Fibre till Fashion: TEST RELIABILITY

TEST RELIABILITY

Reliability

In statistics, reliability is the consistency of a measuring instrument. This can either be whether the instrument gives or are likely to give the same measurement or in the case of more subjective instruments, whether two independent assessors give similar scores.

Reliability is the extent to which a test is repeatable and yields consistent scores. In order to be valid, a test must be reliable; but reliability does not guarantee validity. All measurement procedures have the potential for error, so the aim is to minimize it. The goal of estimating reliability (consistency) is to determine how much of the variability in test scores is due to measurement error and how much is due to variability in true scores.

For example: If a person takes a personality assessment today and scores high in a trait like dominance, and we retest that same person after six weeks, if the person again scores high in dominance than we can say that the test is reliable. If however, the individual scored low in dominance, we would have to conclude that the measure was inaccurate and unreliable.

Reliability can be improved by getting repeated measurements using the same test and getting many different measures using slightly different techniques and methods - e.g.
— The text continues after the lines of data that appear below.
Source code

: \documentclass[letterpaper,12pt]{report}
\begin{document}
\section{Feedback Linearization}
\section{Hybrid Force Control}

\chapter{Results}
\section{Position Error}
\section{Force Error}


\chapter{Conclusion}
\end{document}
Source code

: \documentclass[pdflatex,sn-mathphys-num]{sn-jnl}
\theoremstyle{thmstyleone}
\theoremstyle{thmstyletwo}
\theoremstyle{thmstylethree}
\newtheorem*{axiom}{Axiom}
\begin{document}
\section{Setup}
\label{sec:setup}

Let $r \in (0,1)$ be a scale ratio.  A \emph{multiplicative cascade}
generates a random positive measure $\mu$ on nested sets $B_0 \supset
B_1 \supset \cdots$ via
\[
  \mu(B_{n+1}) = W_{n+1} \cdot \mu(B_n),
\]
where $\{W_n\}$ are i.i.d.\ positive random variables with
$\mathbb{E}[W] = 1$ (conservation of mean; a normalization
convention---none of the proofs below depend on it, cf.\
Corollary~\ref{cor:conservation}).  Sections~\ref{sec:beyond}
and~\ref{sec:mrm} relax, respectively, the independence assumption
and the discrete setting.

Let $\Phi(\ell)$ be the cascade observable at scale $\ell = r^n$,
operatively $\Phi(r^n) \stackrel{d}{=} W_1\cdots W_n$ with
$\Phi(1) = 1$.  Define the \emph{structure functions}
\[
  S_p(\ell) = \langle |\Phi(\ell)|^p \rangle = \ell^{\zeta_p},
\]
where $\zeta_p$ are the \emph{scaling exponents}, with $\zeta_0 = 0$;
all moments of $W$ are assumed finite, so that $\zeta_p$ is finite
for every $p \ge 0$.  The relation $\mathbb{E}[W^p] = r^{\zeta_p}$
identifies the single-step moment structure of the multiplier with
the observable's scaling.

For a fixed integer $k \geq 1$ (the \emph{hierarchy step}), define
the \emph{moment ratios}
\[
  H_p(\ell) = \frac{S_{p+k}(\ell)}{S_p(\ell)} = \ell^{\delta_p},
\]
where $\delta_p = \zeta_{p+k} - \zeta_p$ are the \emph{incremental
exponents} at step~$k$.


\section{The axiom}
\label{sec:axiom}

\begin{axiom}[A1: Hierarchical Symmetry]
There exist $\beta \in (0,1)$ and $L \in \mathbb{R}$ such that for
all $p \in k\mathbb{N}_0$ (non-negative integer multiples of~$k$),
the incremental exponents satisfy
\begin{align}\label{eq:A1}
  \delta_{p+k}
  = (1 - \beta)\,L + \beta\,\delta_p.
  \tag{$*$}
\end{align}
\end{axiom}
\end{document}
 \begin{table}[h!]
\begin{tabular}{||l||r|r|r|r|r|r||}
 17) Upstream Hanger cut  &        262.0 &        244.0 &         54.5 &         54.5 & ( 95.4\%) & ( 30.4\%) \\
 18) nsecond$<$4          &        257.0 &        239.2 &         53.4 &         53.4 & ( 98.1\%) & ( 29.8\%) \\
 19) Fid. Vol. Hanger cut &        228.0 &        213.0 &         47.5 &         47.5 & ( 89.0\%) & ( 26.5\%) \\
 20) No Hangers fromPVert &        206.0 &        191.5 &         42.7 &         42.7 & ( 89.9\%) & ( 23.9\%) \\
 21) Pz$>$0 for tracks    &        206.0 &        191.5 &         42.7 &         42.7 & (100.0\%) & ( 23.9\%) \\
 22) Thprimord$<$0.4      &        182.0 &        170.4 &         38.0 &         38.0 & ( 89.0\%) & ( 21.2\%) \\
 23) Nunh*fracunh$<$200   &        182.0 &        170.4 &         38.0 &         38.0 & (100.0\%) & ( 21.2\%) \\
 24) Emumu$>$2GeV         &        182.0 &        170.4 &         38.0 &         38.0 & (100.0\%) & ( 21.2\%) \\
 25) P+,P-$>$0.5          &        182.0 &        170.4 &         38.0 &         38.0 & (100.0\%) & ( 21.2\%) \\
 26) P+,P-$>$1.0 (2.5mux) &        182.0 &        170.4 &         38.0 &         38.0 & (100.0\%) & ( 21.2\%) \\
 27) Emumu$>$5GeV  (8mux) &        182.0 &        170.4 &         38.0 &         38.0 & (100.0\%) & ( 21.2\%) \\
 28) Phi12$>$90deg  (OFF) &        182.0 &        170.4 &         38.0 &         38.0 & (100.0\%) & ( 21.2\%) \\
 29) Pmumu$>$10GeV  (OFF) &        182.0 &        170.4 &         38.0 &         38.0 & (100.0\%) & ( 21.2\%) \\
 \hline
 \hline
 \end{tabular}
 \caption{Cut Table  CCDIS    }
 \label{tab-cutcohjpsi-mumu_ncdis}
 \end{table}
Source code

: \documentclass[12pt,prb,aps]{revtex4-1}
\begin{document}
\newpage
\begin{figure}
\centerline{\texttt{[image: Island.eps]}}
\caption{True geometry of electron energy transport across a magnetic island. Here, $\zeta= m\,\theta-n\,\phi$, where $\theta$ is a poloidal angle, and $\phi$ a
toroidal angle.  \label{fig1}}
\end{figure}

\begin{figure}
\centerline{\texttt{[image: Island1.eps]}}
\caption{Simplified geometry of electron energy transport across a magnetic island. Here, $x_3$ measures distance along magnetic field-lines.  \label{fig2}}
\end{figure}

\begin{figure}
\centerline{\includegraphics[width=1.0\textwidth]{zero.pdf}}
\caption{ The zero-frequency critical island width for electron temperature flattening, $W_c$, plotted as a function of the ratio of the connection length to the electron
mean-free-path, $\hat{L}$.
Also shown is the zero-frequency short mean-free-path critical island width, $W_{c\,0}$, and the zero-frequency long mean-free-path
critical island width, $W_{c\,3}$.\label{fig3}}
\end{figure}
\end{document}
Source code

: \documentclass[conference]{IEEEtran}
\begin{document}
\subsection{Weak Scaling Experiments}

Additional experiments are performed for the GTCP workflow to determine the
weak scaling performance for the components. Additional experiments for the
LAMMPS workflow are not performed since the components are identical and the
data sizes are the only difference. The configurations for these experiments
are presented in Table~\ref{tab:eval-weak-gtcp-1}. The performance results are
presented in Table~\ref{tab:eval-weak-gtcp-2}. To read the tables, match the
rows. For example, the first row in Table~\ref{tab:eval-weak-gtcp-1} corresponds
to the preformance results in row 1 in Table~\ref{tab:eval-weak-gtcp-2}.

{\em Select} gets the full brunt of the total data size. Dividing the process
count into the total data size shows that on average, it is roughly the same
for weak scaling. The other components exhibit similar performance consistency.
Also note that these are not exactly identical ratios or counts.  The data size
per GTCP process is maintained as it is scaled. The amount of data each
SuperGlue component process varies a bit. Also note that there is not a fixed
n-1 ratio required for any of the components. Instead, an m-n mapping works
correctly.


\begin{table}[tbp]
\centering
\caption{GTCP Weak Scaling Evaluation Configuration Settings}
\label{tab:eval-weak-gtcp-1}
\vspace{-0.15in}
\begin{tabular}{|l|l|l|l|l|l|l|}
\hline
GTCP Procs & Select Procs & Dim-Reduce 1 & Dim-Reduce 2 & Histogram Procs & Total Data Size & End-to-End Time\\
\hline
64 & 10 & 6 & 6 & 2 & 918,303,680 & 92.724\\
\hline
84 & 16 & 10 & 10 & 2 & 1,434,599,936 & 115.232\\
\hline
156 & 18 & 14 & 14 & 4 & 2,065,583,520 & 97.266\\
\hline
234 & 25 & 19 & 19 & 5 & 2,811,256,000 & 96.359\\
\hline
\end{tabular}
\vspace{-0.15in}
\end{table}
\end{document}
We would not consider one multiple-choice exam question to be a reliable basis for testing your knowledge of "individual differences". Many questions are asked in many different formats (e.g., exam, essay, presentation) to help provide a more reliable score.

Validity

Validity is the extent to which a test measures what it is supposed to measure. Validity is a subjective judgment made on the basis of experience and empirical indicators. Validity asks "Is the test measuring what you think it’s measuring?” For example, we might define "violence" as an act intended to cause harm to another person (a conceptual definition) but the operational definition might be seeing:

how many times a child hits a doll
how often a child pushes to the front of the queue
How many physical scraps he/she gets into in the playground.

Are these valid measures of aggression? i.e., how well does the operational definition match the conceptual definition?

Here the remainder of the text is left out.